My next knit is Jo-Anne Klim’s Totalee Slouchy hat. If you’re interested in checking out my five prior knits of this hat, type misspelled Totallee into the search window and they’ll show up. Klim’s versions are very dignified. My versions tend to the wild side and this version is the wildest yet.

It’s knit in Ella Rae’s Cozy Soft Prints, a DK weight. That’s the yarn in the body of the hat. And the brim is knit in Schachenmayr Merino Extrafine 120. I’d knit a A Bunny Named Quwi in this Ella Rae yarn…

…and this Totallee Slouchy project was designed to use up the remainder. An excellent bunny, methinks, and an interesting hat.

The crown decreases work out into a very pleasing swirl. Kind of a kaleidoscope effect in this difficult-to-tame yarn.

This post has definitely gotten my knit-a-hat juices flowing. So has a few 40 degree mornings!

Welcome Home Yarns


This is Tanya Thomann’s Marquette. Tanya’s the designer behind MayBea Crafted. She’s TanyaTho on Ravelry. She’s my Black Sheep Knitters Guild mate. And she’s also at least one-third of the team responsible for a new all-Michigan yarn, Welcome Home. Carla Kohoyda-Inglis of cjkoho is the dyer. Mary Glass is the Michigan shepherd whose herd of Romney/Blue-Faced Leicester are responsible for the fleece. And the yarn is processed and spun right here in Michigan. My sense of the yarn is that it’s a light worsted weight…or maybe a hefty DK. My Marquette is worked on size 4 US.

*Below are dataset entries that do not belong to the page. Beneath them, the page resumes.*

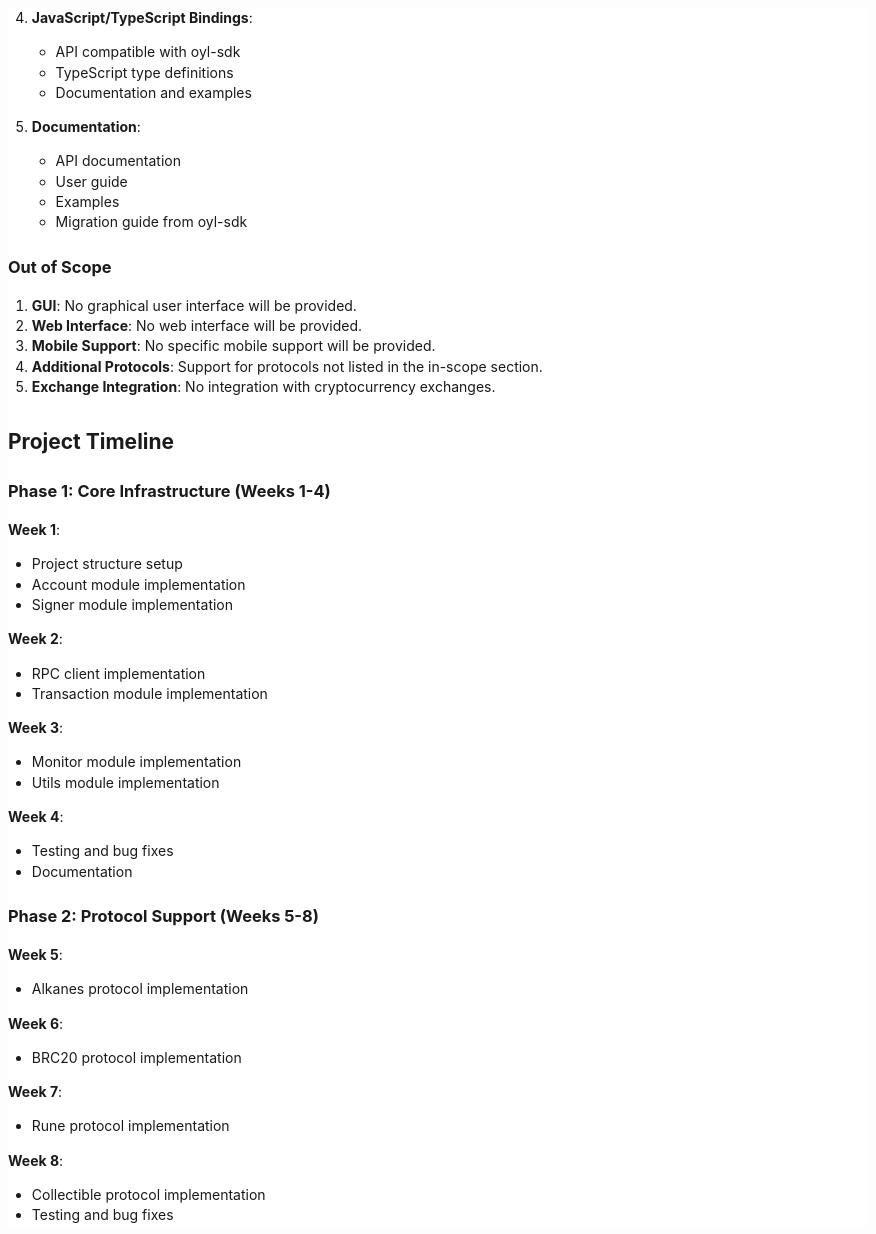 4. **JavaScript/TypeScript Bindings**:
   - API compatible with oyl-sdk
   - TypeScript type definitions
   - Documentation and examples

5. **Documentation**:
   - API documentation
   - User guide
   - Examples
   - Migration guide from oyl-sdk

### Out of Scope

1. **GUI**: No graphical user interface will be provided.
2. **Web Interface**: No web interface will be provided.
3. **Mobile Support**: No specific mobile support will be provided.
4. **Additional Protocols**: Support for protocols not listed in the in-scope section.
5. **Exchange Integration**: No integration with cryptocurrency exchanges.

## Project Timeline

### Phase 1: Core Infrastructure (Weeks 1-4)

**Week 1**:
- Project structure setup
- Account module implementation
- Signer module implementation

**Week 2**:
- RPC client implementation
- Transaction module implementation

**Week 3**:
- Monitor module implementation
- Utils module implementation

**Week 4**:
- Testing and bug fixes
- Documentation

### Phase 2: Protocol Support (Weeks 5-8)

**Week 5**:
- Alkanes protocol implementation

**Week 6**:
- BRC20 protocol implementation

**Week 7**:
- Rune protocol implementation

**Week 8**:
- Collectible protocol implementation
- Testing and bug fixes

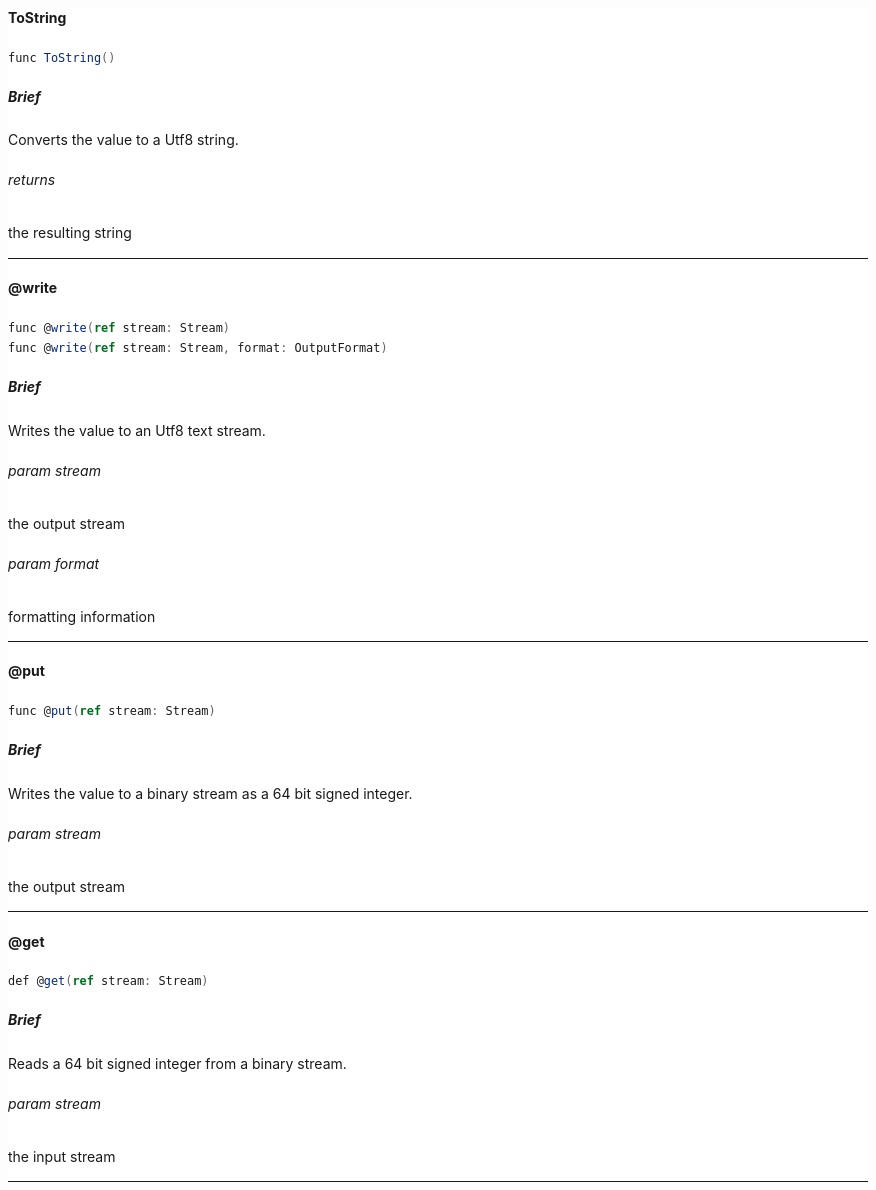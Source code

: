 #### ToString

```C#
func ToString()
```

##### Brief
Converts the value to a Utf8 string.

###### returns
the resulting string
***

#### @write

```C#
func @write(ref stream: Stream)
func @write(ref stream: Stream, format: OutputFormat)
```

##### Brief
Writes the value to an Utf8 text stream.

###### param stream
the output stream
###### param format
formatting information
***

#### @put

```C#
func @put(ref stream: Stream)
```

##### Brief
Writes the value to a binary stream as a 64 bit signed integer.

###### param stream
the output stream
***

#### @get

```C#
def @get(ref stream: Stream)
```

##### Brief
Reads a 64 bit signed integer from a binary stream.

###### param stream
the input stream
***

I very much enjoyed working with Welcome Home. As I’m thinking you expect, it’s a tad rustic. I like that. Every once in awhile you get a reminder that your yarn was recently walking around in a field. But only every once in awhile.

Tanya has kitted Marquette with plenty of yarn to complete the project. Sheep to skein–all pure Michigan!

Here’s another look at Marquette. It’s got a great crown decrease. No pointiness here.



There are some long floats to deal with in sections of the pattern. But it’s well worth the effort. And I really like the great saturated colors. Look for Welcome Home at festival booths. Or join Black Sheep Knitters Guild and I’m thinking you’d have an easy source for this kit and this yarn!

This is another MayBea Crafted Welcome Home kit: Drummond.


This is much easier Fair Isle work than Marquette. No long floats. I wasn’t sure if the orange and pink were going to work well together, including because the colors seemed to me to be a bit hard to distinguish. But the use of brown was inspired. And even when the colors share the brim, they work well together.

Here’s a look at the crown decreases.


It’s been in the 90’s for weeks. There’s been almost no rain. It’s so hot and dry that my neighbor has had to move his honeybees because they were starving despite his best efforts. And here I am, knitting winter hats!

You can learn more about this Michigan Sheep-to-Skein effort here and even reintroduce your Welcome Home yarn to its sheep here.

In case you’re not from around these parts, Marquette is a great small city in Michigan’s upper peninsula and Marquette County boasts more than 80 miles of secluded Lake Superior coastline. Drummond Island is a short ferry ride from Detour, on the eastern tip of our upper peninsula. Coming from the direction most folks come from, cross over the Mackinac Bridge and sort of just turn right and you’ll get there. Year round, it isn’t called the “Gem of Lake Huron” without good reason.